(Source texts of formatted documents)
BEGIN

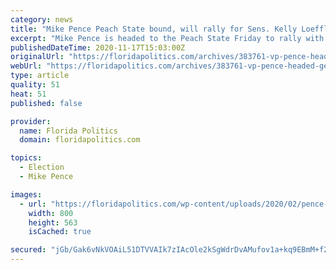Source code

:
 ```yaml
---
category: news
title: "Mike Pence Peach State bound, will rally for Sens. Kelly Loeffler, David Perdue"
excerpt: "Mike Pence is headed to the Peach State Friday to rally with Republican incumbent U.S. Senators Kelly Loeffler and David Perdue, each of whom face formidable Democratic opposition on the ballot. As has been the case with other surrogate visits,"
publishedDateTime: 2020-11-17T15:03:00Z
originalUrl: "https://floridapolitics.com/archives/383761-vp-pence-headed-georgia"
webUrl: "https://floridapolitics.com/archives/383761-vp-pence-headed-georgia"
type: article
quality: 51
heat: 51
published: false

provider:
  name: Florida Politics
  domain: floridapolitics.com

topics:
  - Election
  - Mike Pence

images:
  - url: "https://floridapolitics.com/wp-content/uploads/2020/02/pence-2.29.20-800x563.jpeg"
    width: 800
    height: 563
    isCached: true

secured: "jGb/Gak6vNkVOAiL51DTVVAIk7zIAcOle2kSgWdrDvAMufov1a+kq9EBmM+f2VwsLDxXBjac2t7w0AEw1gixT1yOL1p7Zn/emssL/cf0pq6Meo74+tv+M0ZfwynAV4U0/8WK7WYK2oWPowMd+uk8meX5S6w0nTSxzbakCaKqgFW89HiV2gEaFoaez1Apd/0Qc1me+pPWnCxHeuWh41EJ40UAFU3oFzdfKKhu4/h7sfkGpR3Q1Rq+IqbaHglxOkAfo5ybviE0G80Yg6Ehd6LJJW5NTBVdq0C0mNFLjiNVKIDxPfpe5rwQX/G60cRtB9pOdmVgtKM+70Iv6CavswNC+/uK4o/oe/r7JRAMybg5Kso=;btiK3uFg4cGdxFq84D9vjA=="
---
```


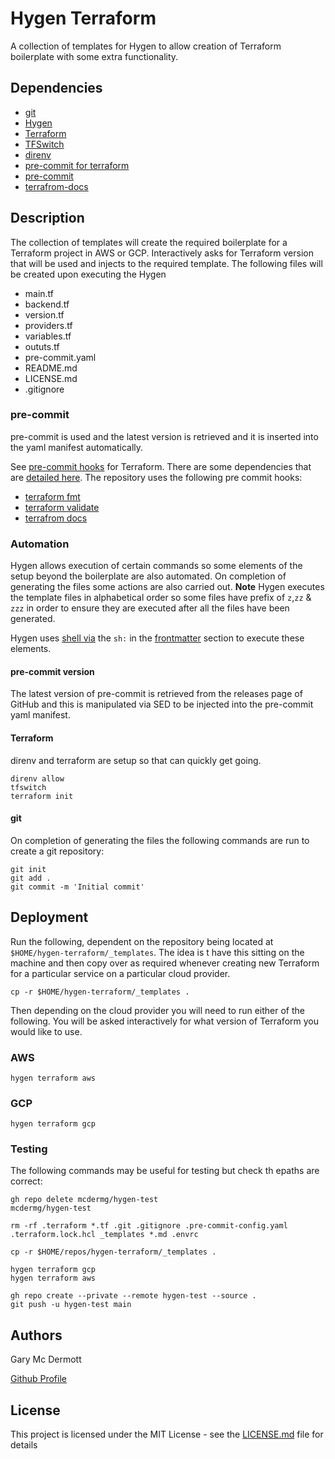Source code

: # Hygen Terraform

A collection of templates for Hygen to allow creation of Terraform boilerplate with some extra functionality.

## Dependencies

- [git](https://git-scm.com/)
- [Hygen](https://www.hygen.io/)
- [Terraform](https://www.terraform.io/)
- [TFSwitch](https://tfswitch.warrensbox.com/)
- [direnv](https://direnv.net/)
- [pre-commit for terraform](https://github.com/antonbabenko/pre-commit-terraform)
- [pre-commit](https://github.com/antonbabenko/pre-commit-terraform)
- [terrafrom-docs](https://github.com/terraform-docs/terraform-docs#installation)

## Description

The collection of templates will create the required boilerplate for a Terraform project in AWS or GCP. Interactively asks for Terraform version that will be used and injects to the required template. The following files will be created upon executing the Hygen

- main.tf
- backend.tf
- version.tf
- providers.tf
- variables.tf
- oututs.tf
- pre-commit.yaml
- README.md
- LICENSE.md
- .gitignore

### pre-commit
pre-commit is used and the latest version is retrieved and it is inserted into the yaml manifest automatically.  

See [pre-commit hooks](https://github.com/antonbabenko/pre-commit-terraform) for Terraform. There are some dependencies that are [detailed here](https://github.com/antonbabenko/pre-commit-terraform#1-install-dependencies). The repository uses the following pre commit hooks:

* [terraform fmt](https://github.com/antonbabenko/pre-commit-terraform#terraform_fmt)
* [terraform validate](https://github.com/antonbabenko/pre-commit-terraform#terraform_validate)
* [terrafrom docs](https://github.com/antonbabenko/pre-commit-terraform#terraform_docs)


### Automation

Hygen allows execution of certain commands so some elements of the setup beyond the boilerplate are also automated. On completion of generating the files some actions are also carried out. **Note** Hygen executes the template files in alphabetical order so some files have prefix of `z`,`zz` & `zzz` in order to ensure they are executed after all the files have been generated.

Hygen uses [shell via](https://www.hygen.io/docs/templates/#shell) the `sh:` in the [frontmatter](https://www.hygen.io/docs/templates/#all-frontmatter-properties) section to execute these elements.


#### pre-commit version

The latest version of pre-commit is retrieved from the releases page of GitHub and this is manipulated via SED to be injected into the pre-commit yaml manifest.  

#### Terraform

direnv and terraform are setup so that can quickly get going.

```
direnv allow
tfswitch
terraform init
```

#### git

On completion of generating the files the following commands are run to create a git repository:

```
git init
git add .
git commit -m 'Initial commit'
```

## Deployment

Run the following, dependent on the repository being located at `$HOME/hygen-terraform/_templates`. The idea is t have this sitting on the machine and then copy over as required whenever creating new Terraform for a particular service on a particular cloud provider.

```
cp -r $HOME/hygen-terraform/_templates .
```

Then depending on the cloud provider you will need to run either of the following. You will be asked interactively for what version of Terraform you would like to use.

### AWS
```
hygen terraform aws
```

### GCP
```
hygen terraform gcp
```

### Testing

The following commands may be useful for testing but check th epaths are correct:

```
gh repo delete mcdermg/hygen-test
mcdermg/hygen-test

rm -rf .terraform *.tf .git .gitignore .pre-commit-config.yaml .terraform.lock.hcl _templates *.md .envrc

cp -r $HOME/repos/hygen-terraform/_templates .

hygen terraform gcp
hygen terraform aws

gh repo create --private --remote hygen-test --source .
git push -u hygen-test main
```

## Authors

Gary Mc Dermott

<a href="https://github.com/mcdermg" target="_blank">Github Profile</a>

## License

This project is licensed under the MIT License - see the [LICENSE.md](LICENSE.md) file for details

END

Problem to solve ▸ An exact reproduction of the data is needed, with no pictures included.

Output ▸
Source code

:
 ```yaml
---
category: news
title: "Mike Pence Peach State bound, will rally for Sens. Kelly Loeffler, David Perdue"
excerpt: "Mike Pence is headed to the Peach State Friday to rally with Republican incumbent U.S. Senators Kelly Loeffler and David Perdue, each of whom face formidable Democratic opposition on the ballot. As has been the case with other surrogate visits,"
publishedDateTime: 2020-11-17T15:03:00Z
originalUrl: "https://floridapolitics.com/archives/383761-vp-pence-headed-georgia"
webUrl: "https://floridapolitics.com/archives/383761-vp-pence-headed-georgia"
type: article
quality: 51
heat: 51
published: false

provider:
  name: Florida Politics
  domain: floridapolitics.com

topics:
  - Election
  - Mike Pence

images:
  - url: "https://floridapolitics.com/wp-content/uploads/2020/02/pence-2.29.20-800x563.jpeg"
    width: 800
    height: 563
    isCached: true

secured: "jGb/Gak6vNkVOAiL51DTVVAIk7zIAcOle2kSgWdrDvAMufov1a+kq9EBmM+f2VwsLDxXBjac2t7w0AEw1gixT1yOL1p7Zn/emssL/cf0pq6Meo74+tv+M0ZfwynAV4U0/8WK7WYK2oWPowMd+uk8meX5S6w0nTSxzbakCaKqgFW89HiV2gEaFoaez1Apd/0Qc1me+pPWnCxHeuWh41EJ40UAFU3oFzdfKKhu4/h7sfkGpR3Q1Rq+IqbaHglxOkAfo5ybviE0G80Yg6Ehd6LJJW5NTBVdq0C0mNFLjiNVKIDxPfpe5rwQX/G60cRtB9pOdmVgtKM+70Iv6CavswNC+/uK4o/oe/r7JRAMybg5Kso=;btiK3uFg4cGdxFq84D9vjA=="
---
```


Source code

: # Hygen Terraform

A collection of templates for Hygen to allow creation of Terraform boilerplate with some extra functionality.

## Dependencies

- [git](https://git-scm.com/)
- [Hygen](https://www.hygen.io/)
- [Terraform](https://www.terraform.io/)
- [TFSwitch](https://tfswitch.warrensbox.com/)
- [direnv](https://direnv.net/)
- [pre-commit for terraform](https://github.com/antonbabenko/pre-commit-terraform)
- [pre-commit](https://github.com/antonbabenko/pre-commit-terraform)
- [terrafrom-docs](https://github.com/terraform-docs/terraform-docs#installation)

## Description

The collection of templates will create the required boilerplate for a Terraform project in AWS or GCP. Interactively asks for Terraform version that will be used and injects to the required template. The following files will be created upon executing the Hygen

- main.tf
- backend.tf
- version.tf
- providers.tf
- variables.tf
- oututs.tf
- pre-commit.yaml
- README.md
- LICENSE.md
- .gitignore

### pre-commit
pre-commit is used and the latest version is retrieved and it is inserted into the yaml manifest automatically.  

See [pre-commit hooks](https://github.com/antonbabenko/pre-commit-terraform) for Terraform. There are some dependencies that are [detailed here](https://github.com/antonbabenko/pre-commit-terraform#1-install-dependencies). The repository uses the following pre commit hooks:

* [terraform fmt](https://github.com/antonbabenko/pre-commit-terraform#terraform_fmt)
* [terraform validate](https://github.com/antonbabenko/pre-commit-terraform#terraform_validate)
* [terrafrom docs](https://github.com/antonbabenko/pre-commit-terraform#terraform_docs)


### Automation

Hygen allows execution of certain commands so some elements of the setup beyond the boilerplate are also automated. On completion of generating the files some actions are also carried out. **Note** Hygen executes the template files in alphabetical order so some files have prefix of `z`,`zz` & `zzz` in order to ensure they are executed after all the files have been generated.

Hygen uses [shell via](https://www.hygen.io/docs/templates/#shell) the `sh:` in the [frontmatter](https://www.hygen.io/docs/templates/#all-frontmatter-properties) section to execute these elements.


#### pre-commit version

The latest version of pre-commit is retrieved from the releases page of GitHub and this is manipulated via SED to be injected into the pre-commit yaml manifest.  

#### Terraform

direnv and terraform are setup so that can quickly get going.

```
direnv allow
tfswitch
terraform init
```

#### git

On completion of generating the files the following commands are run to create a git repository:

```
git init
git add .
git commit -m 'Initial commit'
```

## Deployment

Run the following, dependent on the repository being located at `$HOME/hygen-terraform/_templates`. The idea is t have this sitting on the machine and then copy over as required whenever creating new Terraform for a particular service on a particular cloud provider.

```
cp -r $HOME/hygen-terraform/_templates .
```

Then depending on the cloud provider you will need to run either of the following. You will be asked interactively for what version of Terraform you would like to use.

### AWS
```
hygen terraform aws
```

### GCP
```
hygen terraform gcp
```

### Testing

The following commands may be useful for testing but check th epaths are correct:

```
gh repo delete mcdermg/hygen-test
mcdermg/hygen-test

rm -rf .terraform *.tf .git .gitignore .pre-commit-config.yaml .terraform.lock.hcl _templates *.md .envrc

cp -r $HOME/repos/hygen-terraform/_templates .

hygen terraform gcp
hygen terraform aws

gh repo create --private --remote hygen-test --source .
git push -u hygen-test main
```

## Authors

Gary Mc Dermott

<a href="https://github.com/mcdermg" target="_blank">Github Profile</a>

## License

This project is licensed under the MIT License - see the [LICENSE.md](LICENSE.md) file for details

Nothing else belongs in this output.